::: Task data :::

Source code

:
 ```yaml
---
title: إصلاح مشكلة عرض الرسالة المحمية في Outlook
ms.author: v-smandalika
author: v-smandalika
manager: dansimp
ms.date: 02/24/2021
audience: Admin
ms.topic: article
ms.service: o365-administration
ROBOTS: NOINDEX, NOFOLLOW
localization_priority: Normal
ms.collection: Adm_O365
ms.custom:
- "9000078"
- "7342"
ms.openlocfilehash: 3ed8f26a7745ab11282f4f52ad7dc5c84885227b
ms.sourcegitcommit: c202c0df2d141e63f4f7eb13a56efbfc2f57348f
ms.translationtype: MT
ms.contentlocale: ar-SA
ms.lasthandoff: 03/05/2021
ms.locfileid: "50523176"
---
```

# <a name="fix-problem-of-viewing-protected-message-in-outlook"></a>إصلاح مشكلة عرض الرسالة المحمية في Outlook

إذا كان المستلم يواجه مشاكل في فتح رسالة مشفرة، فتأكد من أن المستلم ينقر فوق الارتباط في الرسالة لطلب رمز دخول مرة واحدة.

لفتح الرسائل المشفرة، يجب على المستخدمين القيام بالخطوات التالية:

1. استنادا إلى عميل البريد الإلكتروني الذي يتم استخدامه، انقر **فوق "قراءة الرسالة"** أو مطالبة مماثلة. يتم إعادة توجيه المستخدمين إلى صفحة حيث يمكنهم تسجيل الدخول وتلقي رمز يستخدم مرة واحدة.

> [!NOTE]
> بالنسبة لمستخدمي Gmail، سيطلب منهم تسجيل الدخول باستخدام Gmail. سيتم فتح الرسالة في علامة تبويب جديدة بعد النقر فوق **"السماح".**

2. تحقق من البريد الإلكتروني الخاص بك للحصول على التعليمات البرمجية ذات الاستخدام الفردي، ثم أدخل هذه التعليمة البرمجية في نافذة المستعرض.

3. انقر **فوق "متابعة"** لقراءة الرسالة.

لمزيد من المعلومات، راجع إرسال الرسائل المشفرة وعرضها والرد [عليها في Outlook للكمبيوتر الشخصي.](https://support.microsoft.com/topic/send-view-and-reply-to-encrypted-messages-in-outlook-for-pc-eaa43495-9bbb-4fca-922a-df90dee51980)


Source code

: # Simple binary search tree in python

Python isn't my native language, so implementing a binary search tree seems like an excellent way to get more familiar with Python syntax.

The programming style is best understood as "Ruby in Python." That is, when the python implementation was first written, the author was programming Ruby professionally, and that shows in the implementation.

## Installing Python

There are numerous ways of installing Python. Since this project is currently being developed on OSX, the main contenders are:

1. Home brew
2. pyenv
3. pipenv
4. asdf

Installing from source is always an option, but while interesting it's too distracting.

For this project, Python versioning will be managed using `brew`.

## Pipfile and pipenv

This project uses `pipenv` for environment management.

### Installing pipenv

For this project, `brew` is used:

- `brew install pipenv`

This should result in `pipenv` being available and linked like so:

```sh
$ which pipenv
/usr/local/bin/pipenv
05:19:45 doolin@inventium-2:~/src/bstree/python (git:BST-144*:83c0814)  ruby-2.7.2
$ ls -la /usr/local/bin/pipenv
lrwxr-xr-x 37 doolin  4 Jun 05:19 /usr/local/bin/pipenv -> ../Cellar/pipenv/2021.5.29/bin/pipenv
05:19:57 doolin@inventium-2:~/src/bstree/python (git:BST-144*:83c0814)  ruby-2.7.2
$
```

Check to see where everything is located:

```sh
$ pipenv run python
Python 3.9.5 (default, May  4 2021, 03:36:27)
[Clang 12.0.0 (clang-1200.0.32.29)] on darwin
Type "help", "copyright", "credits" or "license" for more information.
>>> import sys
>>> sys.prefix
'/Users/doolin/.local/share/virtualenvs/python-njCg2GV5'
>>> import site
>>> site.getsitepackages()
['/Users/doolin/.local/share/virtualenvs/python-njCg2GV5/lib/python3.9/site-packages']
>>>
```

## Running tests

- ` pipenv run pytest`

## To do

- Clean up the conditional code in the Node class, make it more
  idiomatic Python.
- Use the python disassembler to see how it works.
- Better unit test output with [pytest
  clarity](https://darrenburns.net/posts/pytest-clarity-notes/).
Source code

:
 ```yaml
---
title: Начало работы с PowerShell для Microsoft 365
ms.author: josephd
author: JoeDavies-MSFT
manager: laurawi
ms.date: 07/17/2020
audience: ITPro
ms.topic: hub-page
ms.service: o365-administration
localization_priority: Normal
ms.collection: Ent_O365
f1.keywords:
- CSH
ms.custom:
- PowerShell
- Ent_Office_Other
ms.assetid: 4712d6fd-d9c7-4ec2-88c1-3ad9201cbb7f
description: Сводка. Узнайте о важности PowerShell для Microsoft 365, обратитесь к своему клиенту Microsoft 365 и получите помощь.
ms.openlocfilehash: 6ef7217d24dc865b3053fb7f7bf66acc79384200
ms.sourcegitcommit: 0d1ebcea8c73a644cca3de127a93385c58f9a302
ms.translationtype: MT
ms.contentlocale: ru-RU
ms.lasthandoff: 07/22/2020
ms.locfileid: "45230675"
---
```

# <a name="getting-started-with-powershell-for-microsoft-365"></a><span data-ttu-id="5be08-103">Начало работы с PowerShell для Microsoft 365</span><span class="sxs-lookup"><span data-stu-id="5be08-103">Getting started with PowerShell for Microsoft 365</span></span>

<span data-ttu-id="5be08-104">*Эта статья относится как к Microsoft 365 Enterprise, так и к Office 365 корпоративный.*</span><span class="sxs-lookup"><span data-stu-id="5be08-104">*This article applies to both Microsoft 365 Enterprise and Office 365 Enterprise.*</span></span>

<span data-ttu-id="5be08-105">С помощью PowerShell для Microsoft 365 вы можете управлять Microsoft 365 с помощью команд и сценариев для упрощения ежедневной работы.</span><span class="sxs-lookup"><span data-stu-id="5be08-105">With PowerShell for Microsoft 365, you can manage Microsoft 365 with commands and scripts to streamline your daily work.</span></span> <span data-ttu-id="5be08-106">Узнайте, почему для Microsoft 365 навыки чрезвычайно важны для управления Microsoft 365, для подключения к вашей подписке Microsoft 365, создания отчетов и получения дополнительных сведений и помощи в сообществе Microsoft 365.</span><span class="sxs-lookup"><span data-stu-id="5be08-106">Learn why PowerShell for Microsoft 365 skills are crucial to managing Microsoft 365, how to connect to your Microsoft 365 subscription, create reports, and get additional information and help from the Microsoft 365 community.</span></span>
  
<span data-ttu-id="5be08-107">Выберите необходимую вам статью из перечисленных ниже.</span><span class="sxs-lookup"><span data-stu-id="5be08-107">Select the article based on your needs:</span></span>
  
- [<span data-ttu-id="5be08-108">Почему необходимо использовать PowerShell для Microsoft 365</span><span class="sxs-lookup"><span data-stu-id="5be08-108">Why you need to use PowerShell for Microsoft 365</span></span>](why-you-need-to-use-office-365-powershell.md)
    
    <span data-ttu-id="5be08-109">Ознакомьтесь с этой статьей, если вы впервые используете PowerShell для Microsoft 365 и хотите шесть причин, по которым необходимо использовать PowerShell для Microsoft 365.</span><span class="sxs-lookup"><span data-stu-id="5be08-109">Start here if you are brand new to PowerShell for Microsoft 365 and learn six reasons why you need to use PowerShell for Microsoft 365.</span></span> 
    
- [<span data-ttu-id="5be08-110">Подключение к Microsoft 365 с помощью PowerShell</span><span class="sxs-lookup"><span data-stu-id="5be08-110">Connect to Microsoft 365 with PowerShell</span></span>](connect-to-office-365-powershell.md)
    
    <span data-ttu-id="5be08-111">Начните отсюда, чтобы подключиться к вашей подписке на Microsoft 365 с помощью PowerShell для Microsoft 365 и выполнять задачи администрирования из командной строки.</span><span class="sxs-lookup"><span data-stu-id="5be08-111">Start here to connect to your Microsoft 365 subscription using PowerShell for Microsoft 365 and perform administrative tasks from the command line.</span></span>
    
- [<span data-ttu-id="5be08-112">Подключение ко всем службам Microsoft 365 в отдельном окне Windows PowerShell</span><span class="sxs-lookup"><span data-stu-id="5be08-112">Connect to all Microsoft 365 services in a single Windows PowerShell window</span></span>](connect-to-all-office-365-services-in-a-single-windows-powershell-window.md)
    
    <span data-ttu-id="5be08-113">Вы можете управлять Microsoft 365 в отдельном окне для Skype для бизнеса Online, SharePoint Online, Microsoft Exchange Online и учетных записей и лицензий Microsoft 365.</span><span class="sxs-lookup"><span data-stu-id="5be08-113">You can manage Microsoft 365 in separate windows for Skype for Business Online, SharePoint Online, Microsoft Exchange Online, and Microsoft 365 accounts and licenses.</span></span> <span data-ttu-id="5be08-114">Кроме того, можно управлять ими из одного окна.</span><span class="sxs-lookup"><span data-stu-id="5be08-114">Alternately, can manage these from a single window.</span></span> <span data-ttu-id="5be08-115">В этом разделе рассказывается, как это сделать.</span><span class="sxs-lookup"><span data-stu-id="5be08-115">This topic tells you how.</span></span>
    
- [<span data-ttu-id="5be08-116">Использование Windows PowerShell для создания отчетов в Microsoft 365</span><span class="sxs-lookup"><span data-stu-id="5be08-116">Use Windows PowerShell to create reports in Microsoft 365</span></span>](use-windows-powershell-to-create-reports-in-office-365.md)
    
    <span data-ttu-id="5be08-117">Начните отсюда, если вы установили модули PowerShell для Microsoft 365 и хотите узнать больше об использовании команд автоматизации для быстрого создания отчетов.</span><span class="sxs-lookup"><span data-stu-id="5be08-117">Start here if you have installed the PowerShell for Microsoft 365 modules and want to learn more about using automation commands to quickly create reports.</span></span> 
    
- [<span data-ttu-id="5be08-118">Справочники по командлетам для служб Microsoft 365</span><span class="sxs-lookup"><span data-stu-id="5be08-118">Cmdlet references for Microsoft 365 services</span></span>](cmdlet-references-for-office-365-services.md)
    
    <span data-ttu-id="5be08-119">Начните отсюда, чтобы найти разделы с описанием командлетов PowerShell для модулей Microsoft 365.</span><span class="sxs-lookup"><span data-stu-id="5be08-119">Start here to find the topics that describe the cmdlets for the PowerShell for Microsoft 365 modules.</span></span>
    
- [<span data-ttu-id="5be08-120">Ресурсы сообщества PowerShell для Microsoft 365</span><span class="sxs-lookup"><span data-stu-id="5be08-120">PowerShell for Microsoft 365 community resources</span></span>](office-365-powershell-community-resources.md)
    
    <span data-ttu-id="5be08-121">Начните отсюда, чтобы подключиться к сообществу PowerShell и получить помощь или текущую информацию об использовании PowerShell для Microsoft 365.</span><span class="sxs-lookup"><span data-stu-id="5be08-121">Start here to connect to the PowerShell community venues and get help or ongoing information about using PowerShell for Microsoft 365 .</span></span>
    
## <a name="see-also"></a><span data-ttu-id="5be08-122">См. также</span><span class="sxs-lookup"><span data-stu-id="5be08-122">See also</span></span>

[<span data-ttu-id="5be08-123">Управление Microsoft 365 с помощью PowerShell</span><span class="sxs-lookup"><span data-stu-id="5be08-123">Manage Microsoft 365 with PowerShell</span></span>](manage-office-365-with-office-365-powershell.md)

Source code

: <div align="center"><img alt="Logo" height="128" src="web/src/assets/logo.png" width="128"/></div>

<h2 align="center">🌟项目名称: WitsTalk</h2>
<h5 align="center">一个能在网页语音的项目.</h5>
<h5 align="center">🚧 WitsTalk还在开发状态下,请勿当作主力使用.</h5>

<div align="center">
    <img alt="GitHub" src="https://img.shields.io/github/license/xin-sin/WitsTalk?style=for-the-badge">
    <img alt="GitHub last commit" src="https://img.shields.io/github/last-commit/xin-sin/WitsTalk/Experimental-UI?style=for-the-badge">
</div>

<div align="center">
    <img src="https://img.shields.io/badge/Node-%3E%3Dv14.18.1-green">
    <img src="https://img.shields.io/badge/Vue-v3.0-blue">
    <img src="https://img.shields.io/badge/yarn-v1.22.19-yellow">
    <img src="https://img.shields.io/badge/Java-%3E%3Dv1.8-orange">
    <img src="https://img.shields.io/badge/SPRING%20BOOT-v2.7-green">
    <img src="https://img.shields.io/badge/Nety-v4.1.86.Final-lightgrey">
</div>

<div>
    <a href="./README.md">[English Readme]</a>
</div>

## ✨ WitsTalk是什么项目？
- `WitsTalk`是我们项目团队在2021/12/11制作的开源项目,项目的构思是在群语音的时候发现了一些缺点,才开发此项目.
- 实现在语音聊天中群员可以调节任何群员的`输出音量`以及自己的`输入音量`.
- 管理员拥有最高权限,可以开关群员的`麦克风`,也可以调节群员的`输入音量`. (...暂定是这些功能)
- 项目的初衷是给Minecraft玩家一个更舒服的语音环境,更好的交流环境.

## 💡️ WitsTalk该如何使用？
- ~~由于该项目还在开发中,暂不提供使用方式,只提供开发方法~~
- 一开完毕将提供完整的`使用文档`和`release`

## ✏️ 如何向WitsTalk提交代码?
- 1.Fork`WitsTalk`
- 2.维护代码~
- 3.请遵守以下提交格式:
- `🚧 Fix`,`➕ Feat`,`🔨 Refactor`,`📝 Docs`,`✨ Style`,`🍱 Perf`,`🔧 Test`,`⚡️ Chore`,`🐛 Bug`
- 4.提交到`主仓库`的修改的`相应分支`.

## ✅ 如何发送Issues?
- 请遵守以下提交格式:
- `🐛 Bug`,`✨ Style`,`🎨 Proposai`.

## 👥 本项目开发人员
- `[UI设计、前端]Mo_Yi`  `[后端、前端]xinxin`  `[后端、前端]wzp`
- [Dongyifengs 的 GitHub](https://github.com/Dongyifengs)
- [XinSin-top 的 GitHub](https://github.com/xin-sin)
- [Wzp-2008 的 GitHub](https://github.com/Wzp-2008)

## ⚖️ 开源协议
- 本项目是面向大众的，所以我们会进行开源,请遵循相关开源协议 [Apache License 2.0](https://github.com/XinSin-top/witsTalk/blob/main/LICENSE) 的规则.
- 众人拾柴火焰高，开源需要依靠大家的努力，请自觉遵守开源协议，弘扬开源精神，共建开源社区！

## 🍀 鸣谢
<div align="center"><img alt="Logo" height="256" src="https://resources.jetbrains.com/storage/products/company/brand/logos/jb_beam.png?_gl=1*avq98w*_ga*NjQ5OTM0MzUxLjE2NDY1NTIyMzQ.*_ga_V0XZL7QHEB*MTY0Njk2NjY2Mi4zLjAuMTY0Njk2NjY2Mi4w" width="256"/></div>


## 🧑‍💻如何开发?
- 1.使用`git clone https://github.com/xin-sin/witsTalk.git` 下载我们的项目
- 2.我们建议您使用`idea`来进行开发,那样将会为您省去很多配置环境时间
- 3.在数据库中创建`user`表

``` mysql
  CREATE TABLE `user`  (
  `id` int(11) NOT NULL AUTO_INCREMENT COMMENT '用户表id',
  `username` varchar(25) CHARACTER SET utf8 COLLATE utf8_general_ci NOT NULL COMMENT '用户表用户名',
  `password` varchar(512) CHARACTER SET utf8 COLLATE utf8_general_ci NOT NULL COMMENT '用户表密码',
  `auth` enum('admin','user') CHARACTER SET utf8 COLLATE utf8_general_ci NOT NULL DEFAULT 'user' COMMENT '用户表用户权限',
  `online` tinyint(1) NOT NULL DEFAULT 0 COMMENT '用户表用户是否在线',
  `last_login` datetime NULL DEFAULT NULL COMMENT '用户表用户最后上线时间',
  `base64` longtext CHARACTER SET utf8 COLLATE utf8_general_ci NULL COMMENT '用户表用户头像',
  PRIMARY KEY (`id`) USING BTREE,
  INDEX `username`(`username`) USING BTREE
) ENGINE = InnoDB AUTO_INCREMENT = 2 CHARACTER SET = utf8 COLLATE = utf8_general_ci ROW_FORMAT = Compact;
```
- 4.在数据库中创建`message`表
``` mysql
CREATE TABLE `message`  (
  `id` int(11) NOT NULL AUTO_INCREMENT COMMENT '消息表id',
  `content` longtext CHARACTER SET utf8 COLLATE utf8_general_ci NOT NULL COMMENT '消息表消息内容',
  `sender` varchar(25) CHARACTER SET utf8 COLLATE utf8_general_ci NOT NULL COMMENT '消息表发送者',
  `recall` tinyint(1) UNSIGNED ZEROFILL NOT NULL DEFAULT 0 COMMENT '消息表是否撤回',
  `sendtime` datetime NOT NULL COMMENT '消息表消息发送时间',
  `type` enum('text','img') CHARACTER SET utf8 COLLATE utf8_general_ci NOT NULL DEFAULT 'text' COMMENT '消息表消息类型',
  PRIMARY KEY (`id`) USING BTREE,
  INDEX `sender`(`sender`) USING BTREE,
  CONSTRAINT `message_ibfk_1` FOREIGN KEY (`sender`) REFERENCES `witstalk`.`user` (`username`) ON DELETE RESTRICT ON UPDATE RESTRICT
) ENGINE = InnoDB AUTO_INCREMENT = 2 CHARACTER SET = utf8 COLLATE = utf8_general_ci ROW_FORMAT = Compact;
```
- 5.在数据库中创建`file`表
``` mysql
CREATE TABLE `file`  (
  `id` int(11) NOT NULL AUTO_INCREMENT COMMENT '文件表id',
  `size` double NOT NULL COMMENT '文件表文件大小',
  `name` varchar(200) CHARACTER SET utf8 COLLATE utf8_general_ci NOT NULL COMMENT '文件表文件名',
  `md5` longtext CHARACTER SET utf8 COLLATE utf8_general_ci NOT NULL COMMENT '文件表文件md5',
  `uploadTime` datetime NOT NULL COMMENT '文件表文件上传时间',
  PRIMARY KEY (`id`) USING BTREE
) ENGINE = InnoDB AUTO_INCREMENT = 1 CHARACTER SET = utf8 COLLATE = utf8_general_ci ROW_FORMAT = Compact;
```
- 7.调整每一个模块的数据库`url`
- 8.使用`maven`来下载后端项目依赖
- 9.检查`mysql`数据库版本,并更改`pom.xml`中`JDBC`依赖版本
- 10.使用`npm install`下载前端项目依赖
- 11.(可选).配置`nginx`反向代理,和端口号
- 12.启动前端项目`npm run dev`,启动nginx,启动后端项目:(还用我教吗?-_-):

:::

* _Exercise instructions_
Could you write out, exactly as they stand, only the lines above that begin at the line with "3. انقر **فوق" and stop after the line with "## Running tests"?

* _Problem solution_
3. انقر **فوق "متابعة"** لقراءة الرسالة.

لمزيد من المعلومات، راجع إرسال الرسائل المشفرة وعرضها والرد [عليها في Outlook للكمبيوتر الشخصي.](https://support.microsoft.com/topic/send-view-and-reply-to-encrypted-messages-in-outlook-for-pc-eaa43495-9bbb-4fca-922a-df90dee51980)


Source code

: # Simple binary search tree in python

Python isn't my native language, so implementing a binary search tree seems like an excellent way to get more familiar with Python syntax.

The programming style is best understood as "Ruby in Python." That is, when the python implementation was first written, the author was programming Ruby professionally, and that shows in the implementation.

## Installing Python

There are numerous ways of installing Python. Since this project is currently being developed on OSX, the main contenders are:

1. Home brew
2. pyenv
3. pipenv
4. asdf

Installing from source is always an option, but while interesting it's too distracting.

For this project, Python versioning will be managed using `brew`.

## Pipfile and pipenv

This project uses `pipenv` for environment management.

### Installing pipenv

For this project, `brew` is used:

- `brew install pipenv`

This should result in `pipenv` being available and linked like so:

```sh
$ which pipenv
/usr/local/bin/pipenv
05:19:45 doolin@inventium-2:~/src/bstree/python (git:BST-144*:83c0814)  ruby-2.7.2
$ ls -la /usr/local/bin/pipenv
lrwxr-xr-x 37 doolin  4 Jun 05:19 /usr/local/bin/pipenv -> ../Cellar/pipenv/2021.5.29/bin/pipenv
05:19:57 doolin@inventium-2:~/src/bstree/python (git:BST-144*:83c0814)  ruby-2.7.2
$
```

Check to see where everything is located:

```sh
$ pipenv run python
Python 3.9.5 (default, May  4 2021, 03:36:27)
[Clang 12.0.0 (clang-1200.0.32.29)] on darwin
Type "help", "copyright", "credits" or "license" for more information.
>>> import sys
>>> sys.prefix
'/Users/doolin/.local/share/virtualenvs/python-njCg2GV5'
>>> import site
>>> site.getsitepackages()
['/Users/doolin/.local/share/virtualenvs/python-njCg2GV5/lib/python3.9/site-packages']
>>>
```

## Running tests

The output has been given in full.